- AIM OF THE EXERCISE: When a line of the entries contains "Шахматная", please list that line.

── EXERCISE MATERIALS

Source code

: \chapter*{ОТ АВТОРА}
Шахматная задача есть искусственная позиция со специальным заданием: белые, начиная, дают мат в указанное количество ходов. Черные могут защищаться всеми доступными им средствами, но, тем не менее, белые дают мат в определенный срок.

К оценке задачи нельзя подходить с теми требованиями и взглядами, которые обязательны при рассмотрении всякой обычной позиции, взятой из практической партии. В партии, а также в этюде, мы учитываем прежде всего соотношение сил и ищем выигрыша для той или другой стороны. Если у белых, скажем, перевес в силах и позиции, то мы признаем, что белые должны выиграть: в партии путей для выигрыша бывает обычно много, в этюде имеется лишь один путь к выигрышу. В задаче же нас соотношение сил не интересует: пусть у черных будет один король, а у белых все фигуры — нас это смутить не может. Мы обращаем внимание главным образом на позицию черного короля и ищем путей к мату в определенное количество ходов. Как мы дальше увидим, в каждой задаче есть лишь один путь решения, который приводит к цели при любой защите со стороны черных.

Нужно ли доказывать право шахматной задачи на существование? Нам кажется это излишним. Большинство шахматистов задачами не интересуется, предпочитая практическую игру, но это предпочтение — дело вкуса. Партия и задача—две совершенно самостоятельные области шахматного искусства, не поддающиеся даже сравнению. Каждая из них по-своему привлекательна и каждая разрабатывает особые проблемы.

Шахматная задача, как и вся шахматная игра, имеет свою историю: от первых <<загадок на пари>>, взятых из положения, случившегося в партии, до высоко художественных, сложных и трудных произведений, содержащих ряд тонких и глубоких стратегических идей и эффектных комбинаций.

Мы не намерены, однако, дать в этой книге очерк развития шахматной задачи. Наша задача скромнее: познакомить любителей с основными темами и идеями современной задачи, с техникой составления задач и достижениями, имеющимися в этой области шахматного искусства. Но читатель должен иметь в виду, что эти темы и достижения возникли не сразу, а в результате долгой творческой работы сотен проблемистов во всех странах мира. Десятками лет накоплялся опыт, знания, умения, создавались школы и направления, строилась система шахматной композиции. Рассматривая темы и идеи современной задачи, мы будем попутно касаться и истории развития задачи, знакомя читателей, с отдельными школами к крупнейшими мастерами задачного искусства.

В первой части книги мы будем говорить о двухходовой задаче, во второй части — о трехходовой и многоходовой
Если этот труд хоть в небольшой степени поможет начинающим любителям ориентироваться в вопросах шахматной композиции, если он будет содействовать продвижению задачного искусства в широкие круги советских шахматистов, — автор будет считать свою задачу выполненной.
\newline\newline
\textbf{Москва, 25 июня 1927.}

────

- ANSWER FOR THIS EXERCISE:
Шахматная задача есть искусственная позиция со специальным заданием: белые, начиная, дают мат в указанное количество ходов. Черные могут защищаться всеми доступными им средствами, но, тем не менее, белые дают мат в определенный срок.
Шахматная задача, как и вся шахматная игра, имеет свою историю: от первых <<загадок на пари>>, взятых из положения, случившегося в партии, до высоко художественных, сложных и трудных произведений, содержащих ряд тонких и глубоких стратегических идей и эффектных комбинаций.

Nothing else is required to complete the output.